Schwarzman viene da una modesta famiglia ebraica di commercianti di Filadelfia. Diplomatosi alla scuola pubblica Abington, riuscì a vincere una borsa di studio per Yale dove incontrò George Bush. Oltre a condividerne le idee politiche, entrò con lui nella Skull and Bones Society, la potente “consorteria” universitaria che l’aiutò tanto per cominciare a finanziarsi la business school ad Harvard. Era il 1972: il primo lavoro alla banca d’investimenti Donaldson, Lufkin & Jenrette dove diventa managing director a 31 anni, poi il passaggio nel team merger & acquisition di Lehman, infine nel 1985 il salto con la fondazione di Blackstone insieme con Peter Peterson, che essendo stato ministro del Commercio con Reagan forniva i necessari appoggi politici. Quelli finanziari li metteva lui.
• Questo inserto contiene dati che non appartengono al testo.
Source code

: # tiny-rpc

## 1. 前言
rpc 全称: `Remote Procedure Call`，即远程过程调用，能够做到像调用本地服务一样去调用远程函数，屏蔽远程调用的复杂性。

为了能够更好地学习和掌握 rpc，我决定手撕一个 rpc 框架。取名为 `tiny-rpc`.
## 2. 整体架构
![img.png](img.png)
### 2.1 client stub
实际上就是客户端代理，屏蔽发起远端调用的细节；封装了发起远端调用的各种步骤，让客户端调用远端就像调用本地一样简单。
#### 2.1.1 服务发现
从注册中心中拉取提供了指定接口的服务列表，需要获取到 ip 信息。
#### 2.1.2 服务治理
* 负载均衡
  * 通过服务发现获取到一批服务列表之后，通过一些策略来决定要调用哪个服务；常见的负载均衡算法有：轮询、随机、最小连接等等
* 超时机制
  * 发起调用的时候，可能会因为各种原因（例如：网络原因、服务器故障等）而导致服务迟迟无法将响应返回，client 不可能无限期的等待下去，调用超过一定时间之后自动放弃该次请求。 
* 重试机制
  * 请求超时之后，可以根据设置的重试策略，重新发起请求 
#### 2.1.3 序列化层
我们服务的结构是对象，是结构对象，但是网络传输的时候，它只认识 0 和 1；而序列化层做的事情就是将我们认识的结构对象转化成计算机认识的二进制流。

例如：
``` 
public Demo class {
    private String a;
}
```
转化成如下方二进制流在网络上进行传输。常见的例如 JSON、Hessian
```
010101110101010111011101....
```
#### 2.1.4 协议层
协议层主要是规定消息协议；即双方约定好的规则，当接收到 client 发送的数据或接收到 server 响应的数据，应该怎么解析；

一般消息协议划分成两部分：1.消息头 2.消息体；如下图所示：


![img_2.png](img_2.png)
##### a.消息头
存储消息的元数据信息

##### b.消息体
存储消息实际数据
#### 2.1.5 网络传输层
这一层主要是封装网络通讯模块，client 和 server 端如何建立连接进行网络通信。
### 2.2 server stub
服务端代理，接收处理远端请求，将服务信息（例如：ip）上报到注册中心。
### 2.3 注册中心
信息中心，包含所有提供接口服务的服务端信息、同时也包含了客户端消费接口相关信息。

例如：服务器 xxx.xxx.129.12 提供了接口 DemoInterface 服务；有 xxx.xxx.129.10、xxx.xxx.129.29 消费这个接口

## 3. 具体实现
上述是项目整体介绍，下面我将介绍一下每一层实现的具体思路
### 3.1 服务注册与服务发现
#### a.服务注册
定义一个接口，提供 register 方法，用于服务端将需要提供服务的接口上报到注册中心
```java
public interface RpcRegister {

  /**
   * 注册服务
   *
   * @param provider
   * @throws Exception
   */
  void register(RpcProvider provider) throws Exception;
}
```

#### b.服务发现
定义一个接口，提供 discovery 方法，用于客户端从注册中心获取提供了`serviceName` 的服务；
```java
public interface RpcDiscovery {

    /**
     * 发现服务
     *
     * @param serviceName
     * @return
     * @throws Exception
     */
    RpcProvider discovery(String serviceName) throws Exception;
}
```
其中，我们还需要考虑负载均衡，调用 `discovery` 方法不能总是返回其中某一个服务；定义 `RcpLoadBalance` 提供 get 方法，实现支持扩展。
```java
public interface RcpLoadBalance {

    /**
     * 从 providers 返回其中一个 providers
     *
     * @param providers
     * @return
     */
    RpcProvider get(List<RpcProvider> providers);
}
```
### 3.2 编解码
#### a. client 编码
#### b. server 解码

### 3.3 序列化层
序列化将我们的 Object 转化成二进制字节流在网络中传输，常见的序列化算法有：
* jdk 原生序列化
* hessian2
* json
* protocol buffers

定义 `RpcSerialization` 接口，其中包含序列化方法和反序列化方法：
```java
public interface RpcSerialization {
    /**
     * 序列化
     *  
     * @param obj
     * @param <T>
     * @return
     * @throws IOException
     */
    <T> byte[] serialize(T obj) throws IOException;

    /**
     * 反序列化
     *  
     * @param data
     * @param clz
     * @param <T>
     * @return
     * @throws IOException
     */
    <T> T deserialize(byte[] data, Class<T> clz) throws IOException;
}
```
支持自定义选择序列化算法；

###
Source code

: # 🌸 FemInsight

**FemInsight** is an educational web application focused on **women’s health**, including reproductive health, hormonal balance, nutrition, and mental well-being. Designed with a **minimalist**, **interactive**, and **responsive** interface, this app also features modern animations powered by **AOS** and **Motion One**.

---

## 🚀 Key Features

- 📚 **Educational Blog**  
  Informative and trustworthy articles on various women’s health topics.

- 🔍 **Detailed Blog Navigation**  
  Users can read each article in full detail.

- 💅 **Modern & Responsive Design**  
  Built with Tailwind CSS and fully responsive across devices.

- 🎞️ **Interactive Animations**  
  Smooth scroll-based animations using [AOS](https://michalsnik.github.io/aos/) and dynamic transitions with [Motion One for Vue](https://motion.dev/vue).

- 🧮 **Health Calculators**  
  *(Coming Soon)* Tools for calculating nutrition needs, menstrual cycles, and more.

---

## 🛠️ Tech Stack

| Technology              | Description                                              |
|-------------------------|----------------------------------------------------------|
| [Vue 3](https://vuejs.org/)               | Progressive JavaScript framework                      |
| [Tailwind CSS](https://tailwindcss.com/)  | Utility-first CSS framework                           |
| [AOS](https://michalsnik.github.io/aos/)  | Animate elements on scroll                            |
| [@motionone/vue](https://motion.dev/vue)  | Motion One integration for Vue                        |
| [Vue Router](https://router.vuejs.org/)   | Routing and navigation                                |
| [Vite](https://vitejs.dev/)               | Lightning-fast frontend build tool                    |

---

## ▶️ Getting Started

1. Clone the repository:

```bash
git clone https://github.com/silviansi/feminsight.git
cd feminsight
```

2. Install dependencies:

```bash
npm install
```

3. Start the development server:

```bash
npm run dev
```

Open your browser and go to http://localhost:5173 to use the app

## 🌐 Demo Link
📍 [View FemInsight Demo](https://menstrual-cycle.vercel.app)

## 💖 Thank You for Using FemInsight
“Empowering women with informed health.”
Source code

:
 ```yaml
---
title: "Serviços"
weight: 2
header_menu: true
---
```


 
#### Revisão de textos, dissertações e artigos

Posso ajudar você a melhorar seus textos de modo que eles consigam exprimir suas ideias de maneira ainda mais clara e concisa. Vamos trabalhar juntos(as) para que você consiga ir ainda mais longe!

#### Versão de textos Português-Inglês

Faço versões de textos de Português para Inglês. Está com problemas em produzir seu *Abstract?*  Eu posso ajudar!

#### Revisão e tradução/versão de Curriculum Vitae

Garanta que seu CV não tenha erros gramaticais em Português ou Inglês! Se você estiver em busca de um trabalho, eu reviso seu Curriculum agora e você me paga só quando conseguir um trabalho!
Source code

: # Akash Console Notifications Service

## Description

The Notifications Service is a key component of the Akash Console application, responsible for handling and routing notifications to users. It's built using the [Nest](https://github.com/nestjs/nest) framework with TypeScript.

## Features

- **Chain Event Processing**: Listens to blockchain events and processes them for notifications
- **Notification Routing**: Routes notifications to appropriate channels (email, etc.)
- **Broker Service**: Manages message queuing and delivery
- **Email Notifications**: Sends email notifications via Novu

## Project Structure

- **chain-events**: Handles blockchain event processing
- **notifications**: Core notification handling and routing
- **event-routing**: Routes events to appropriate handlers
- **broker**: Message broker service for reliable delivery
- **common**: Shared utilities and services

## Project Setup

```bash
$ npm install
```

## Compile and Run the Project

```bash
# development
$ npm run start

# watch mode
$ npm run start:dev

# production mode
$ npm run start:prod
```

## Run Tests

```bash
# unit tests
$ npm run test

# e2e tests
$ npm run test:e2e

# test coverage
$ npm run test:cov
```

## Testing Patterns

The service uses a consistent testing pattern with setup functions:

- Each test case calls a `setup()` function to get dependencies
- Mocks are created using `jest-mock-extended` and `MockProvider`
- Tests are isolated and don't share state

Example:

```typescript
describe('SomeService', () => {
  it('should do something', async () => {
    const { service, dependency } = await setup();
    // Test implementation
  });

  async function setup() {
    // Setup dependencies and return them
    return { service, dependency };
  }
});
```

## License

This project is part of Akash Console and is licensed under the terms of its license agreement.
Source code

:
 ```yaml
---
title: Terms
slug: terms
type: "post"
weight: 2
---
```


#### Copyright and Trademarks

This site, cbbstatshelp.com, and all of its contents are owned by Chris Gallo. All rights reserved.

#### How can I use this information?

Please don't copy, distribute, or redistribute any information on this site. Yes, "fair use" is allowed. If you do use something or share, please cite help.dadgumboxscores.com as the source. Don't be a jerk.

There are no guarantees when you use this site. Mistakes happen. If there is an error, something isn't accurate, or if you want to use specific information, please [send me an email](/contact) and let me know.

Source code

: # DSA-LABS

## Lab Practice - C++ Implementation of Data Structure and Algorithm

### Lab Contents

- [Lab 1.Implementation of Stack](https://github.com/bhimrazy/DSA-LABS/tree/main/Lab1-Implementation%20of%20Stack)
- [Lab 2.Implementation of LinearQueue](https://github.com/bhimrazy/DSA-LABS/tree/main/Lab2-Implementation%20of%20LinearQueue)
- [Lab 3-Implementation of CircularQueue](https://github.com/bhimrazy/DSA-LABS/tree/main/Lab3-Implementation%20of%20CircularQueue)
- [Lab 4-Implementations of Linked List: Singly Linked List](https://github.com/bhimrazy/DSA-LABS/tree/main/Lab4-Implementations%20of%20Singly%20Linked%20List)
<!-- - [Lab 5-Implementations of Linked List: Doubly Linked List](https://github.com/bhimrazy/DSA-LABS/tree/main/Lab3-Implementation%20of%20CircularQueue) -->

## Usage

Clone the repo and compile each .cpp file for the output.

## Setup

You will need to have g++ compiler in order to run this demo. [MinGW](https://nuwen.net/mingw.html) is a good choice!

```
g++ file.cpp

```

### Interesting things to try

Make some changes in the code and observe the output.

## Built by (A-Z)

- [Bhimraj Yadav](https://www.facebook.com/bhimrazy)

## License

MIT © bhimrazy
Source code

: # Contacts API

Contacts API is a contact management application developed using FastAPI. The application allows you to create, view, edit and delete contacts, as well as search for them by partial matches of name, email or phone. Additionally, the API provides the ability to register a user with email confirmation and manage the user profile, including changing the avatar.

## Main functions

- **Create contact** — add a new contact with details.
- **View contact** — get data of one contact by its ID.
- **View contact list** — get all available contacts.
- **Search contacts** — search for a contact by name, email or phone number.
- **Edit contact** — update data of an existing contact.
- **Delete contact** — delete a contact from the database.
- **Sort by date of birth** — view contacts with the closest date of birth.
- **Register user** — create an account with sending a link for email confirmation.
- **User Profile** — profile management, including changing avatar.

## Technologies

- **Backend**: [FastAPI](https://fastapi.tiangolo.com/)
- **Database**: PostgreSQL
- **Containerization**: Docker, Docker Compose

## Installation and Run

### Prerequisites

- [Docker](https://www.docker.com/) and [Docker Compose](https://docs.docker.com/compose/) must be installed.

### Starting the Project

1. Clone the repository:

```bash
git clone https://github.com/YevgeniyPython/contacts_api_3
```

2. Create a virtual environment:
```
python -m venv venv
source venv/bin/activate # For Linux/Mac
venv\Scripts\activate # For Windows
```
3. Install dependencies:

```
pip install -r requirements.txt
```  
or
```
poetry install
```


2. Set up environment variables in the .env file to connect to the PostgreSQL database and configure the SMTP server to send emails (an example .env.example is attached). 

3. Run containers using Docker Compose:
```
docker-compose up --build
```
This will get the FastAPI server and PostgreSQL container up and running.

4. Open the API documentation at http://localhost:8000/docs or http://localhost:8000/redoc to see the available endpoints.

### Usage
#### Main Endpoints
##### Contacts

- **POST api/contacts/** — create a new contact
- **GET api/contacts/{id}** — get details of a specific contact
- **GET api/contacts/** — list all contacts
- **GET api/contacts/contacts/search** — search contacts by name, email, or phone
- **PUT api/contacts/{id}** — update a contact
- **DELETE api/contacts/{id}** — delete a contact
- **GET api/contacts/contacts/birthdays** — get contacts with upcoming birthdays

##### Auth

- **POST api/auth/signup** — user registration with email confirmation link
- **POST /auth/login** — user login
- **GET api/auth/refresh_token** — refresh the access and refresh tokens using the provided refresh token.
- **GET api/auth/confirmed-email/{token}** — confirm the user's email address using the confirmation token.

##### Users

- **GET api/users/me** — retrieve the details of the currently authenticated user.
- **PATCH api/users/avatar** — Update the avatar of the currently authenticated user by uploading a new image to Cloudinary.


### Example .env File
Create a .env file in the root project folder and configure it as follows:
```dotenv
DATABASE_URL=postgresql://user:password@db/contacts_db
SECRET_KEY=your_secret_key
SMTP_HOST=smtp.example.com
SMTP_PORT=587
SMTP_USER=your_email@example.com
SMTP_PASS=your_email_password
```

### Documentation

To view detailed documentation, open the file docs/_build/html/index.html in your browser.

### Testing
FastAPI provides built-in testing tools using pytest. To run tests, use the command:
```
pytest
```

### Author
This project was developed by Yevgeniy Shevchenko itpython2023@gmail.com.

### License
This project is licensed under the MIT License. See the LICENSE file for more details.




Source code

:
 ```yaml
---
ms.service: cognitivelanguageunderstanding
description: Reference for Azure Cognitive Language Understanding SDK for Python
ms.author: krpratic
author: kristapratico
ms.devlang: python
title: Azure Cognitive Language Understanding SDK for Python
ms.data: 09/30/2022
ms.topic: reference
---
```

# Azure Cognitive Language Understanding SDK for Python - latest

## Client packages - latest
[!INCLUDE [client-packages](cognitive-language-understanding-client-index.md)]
Però perfino Schwarzman ha la sua bestia nera. Si chiama Apollo. Quando alla fine dell’anno scorso accompagnò la Hilton in Borsa dopo averla rilevata e risanata, la Blackstone guadagnò 9,5 miliardi di dollari in plusvalenze: un’enormità ma non il record perché negli stessi mesi la rivale Apollo Global Management con la Ipo per l’azienda chimica LyondellBasell Industries si portò a casa 10 miliardi. Quando Schwarzman ha reso noti i suoi guadagni nel 2013 sembrava aver sbaragliato tutti con la bella somma di 452,7 milioni di dollari (il doppio dell’anno prima), e invece di lì a poco Leon Black, Ceo di Apollo, ha annunciato di aver ricevuto uno stipendiuccio di 546,3 milioni. E quando Forbes ha pubblicato la lista dei miliardari, Schwarzman con 10 miliardi di fortuna personale è stato preceduto di una decina di posizioni dall’odiato Black. Eppure, rimane il personaggio più in vista, più significativo e rappresentativo di questo mondo a parte, quello del private equity newyorkese. Un mondo dove quelli che hanno guadagnato meno sono i due cugini Henry Kravis e George Roberts con 160 milioni cadauno, mentre i tre soci di Carlyle – Bill Conway, Daniel D’Aniello e David Rubenstein – si sono spartiti 749 milioni di profitti personali nel 2013. Insomma quando ci scandalizziamo per i superstipendi dei banchieri, cosa dovremmo commentare pensando che il più scandaloso di questi, i 28,5 milioni andati a Jemie Dimon di JP Morgan Chase, è diciannove volte inferiore a quanto incassato da Mr. Black?